Stored data entries
>>>>

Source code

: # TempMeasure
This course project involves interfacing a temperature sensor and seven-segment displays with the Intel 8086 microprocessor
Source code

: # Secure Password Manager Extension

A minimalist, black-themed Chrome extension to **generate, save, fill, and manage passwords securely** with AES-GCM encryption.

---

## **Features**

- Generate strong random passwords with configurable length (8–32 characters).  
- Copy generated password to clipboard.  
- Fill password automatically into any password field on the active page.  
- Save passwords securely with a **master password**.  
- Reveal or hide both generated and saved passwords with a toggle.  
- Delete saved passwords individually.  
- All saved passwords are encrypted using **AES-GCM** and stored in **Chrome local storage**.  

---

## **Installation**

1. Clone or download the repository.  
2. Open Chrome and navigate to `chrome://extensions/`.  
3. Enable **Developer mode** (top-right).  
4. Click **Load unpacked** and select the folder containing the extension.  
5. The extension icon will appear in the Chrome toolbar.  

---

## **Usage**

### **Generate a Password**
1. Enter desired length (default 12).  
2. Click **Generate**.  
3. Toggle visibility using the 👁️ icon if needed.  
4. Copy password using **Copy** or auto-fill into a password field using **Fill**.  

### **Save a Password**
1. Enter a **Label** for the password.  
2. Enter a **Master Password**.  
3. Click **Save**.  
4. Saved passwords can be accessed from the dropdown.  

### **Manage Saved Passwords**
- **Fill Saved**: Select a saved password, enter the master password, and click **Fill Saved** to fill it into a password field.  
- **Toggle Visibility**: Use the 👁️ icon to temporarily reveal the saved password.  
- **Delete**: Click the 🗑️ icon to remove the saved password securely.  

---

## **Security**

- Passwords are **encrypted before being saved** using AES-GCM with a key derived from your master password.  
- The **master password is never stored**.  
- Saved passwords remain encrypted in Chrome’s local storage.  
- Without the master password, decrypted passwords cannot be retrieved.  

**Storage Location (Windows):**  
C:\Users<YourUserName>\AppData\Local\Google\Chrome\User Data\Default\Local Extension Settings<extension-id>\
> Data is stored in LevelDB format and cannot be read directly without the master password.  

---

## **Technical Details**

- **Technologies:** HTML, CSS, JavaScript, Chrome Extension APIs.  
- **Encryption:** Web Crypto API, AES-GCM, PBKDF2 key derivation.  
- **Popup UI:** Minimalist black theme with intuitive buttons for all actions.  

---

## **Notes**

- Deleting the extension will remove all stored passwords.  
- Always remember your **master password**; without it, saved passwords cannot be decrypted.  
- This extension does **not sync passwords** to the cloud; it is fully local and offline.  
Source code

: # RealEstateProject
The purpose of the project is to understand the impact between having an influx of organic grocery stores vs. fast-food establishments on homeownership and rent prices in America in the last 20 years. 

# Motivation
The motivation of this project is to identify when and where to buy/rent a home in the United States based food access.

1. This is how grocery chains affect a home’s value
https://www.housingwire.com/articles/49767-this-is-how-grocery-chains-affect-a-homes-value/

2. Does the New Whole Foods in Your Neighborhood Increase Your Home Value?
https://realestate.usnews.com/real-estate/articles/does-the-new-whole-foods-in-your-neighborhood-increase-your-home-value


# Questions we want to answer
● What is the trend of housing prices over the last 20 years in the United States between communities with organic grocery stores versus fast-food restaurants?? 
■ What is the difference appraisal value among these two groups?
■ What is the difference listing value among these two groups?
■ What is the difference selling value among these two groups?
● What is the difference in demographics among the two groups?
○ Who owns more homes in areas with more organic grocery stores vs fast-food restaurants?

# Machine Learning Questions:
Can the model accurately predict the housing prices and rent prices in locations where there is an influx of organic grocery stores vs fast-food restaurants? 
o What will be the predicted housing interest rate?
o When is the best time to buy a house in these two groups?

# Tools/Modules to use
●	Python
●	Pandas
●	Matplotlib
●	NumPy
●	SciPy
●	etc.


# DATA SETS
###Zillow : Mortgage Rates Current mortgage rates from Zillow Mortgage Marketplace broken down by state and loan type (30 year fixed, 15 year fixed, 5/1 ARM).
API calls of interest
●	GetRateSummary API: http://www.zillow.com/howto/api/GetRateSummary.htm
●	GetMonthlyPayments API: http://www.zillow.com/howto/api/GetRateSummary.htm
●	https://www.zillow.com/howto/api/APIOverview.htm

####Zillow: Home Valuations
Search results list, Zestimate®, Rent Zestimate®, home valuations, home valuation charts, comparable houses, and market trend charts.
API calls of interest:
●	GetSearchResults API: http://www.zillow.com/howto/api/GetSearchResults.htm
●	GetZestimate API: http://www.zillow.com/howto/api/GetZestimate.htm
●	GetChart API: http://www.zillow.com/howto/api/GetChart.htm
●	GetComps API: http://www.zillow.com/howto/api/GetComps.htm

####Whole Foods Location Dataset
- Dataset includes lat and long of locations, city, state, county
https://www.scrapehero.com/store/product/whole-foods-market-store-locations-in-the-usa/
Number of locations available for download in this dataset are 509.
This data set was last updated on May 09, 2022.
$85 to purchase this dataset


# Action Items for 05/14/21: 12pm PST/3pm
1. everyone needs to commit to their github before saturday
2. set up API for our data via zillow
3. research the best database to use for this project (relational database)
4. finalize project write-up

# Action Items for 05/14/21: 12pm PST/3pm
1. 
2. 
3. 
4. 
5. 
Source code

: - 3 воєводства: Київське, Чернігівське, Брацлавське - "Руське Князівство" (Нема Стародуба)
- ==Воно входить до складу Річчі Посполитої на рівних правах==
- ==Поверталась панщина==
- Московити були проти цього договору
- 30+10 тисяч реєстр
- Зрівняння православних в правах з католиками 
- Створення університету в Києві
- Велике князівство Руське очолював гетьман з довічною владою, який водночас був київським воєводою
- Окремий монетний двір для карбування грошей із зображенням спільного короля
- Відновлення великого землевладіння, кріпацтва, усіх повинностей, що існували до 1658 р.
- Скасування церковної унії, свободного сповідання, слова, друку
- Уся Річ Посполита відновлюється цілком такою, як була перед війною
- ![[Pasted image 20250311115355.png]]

<<<<
>>>>

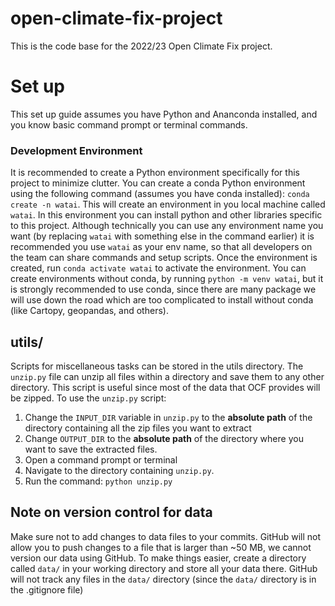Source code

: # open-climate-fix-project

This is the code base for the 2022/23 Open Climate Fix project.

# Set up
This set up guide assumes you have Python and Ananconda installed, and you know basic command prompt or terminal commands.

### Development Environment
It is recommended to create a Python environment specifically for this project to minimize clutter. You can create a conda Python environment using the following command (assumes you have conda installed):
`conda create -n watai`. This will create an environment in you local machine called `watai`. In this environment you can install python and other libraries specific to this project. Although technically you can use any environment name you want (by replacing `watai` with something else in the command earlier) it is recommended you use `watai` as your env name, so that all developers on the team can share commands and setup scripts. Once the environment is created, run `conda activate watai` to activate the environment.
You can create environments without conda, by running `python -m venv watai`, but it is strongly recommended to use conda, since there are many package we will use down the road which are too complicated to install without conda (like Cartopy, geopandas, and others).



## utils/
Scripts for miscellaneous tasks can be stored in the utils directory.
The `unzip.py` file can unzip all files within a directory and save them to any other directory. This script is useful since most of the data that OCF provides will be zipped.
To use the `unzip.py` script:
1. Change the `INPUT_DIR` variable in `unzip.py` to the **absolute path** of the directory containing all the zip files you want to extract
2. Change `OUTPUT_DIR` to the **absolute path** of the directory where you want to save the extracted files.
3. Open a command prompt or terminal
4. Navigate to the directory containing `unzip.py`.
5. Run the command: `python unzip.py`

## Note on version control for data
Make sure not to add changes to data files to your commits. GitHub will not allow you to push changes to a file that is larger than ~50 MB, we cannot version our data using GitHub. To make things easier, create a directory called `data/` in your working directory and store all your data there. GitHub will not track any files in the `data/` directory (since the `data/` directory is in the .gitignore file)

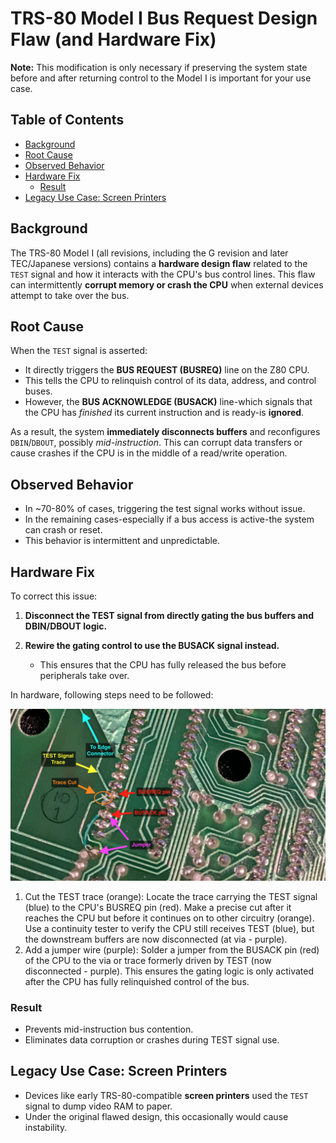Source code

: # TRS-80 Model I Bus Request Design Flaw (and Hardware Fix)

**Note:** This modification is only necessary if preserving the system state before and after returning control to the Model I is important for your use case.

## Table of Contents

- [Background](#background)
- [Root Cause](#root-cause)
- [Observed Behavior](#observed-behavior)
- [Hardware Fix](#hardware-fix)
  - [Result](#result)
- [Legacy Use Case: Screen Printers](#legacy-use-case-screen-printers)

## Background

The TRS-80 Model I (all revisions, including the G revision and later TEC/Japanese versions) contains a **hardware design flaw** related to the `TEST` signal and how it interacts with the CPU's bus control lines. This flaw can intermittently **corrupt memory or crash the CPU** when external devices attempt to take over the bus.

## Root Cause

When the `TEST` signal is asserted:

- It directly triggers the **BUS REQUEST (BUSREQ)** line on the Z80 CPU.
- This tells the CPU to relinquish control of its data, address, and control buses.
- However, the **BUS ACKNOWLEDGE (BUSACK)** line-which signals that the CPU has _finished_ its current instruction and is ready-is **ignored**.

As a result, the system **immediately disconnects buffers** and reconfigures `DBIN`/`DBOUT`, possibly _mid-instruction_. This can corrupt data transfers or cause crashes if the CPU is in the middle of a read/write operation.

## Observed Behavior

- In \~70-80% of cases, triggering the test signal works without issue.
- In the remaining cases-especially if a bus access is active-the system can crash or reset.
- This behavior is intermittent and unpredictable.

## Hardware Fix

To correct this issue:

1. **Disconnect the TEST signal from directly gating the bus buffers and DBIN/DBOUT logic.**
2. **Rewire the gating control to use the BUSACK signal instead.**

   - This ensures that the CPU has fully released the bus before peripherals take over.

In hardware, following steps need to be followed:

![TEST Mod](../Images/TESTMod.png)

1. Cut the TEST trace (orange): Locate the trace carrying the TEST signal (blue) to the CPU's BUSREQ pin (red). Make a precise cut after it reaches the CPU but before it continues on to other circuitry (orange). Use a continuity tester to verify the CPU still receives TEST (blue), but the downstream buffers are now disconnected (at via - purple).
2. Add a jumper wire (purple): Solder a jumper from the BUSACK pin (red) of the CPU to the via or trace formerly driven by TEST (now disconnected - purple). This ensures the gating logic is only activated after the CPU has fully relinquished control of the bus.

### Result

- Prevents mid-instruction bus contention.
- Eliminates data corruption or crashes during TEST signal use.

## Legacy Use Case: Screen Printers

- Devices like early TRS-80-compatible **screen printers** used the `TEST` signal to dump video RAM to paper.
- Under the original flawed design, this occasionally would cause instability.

<<<<

§ Exercise goal:
Copy out each line carrying the string "cases" from the data.

§ Finished exercise:
- In \~70-80% of cases, triggering the test signal works without issue.
- In the remaining cases-especially if a bus access is active-the system can crash or reset.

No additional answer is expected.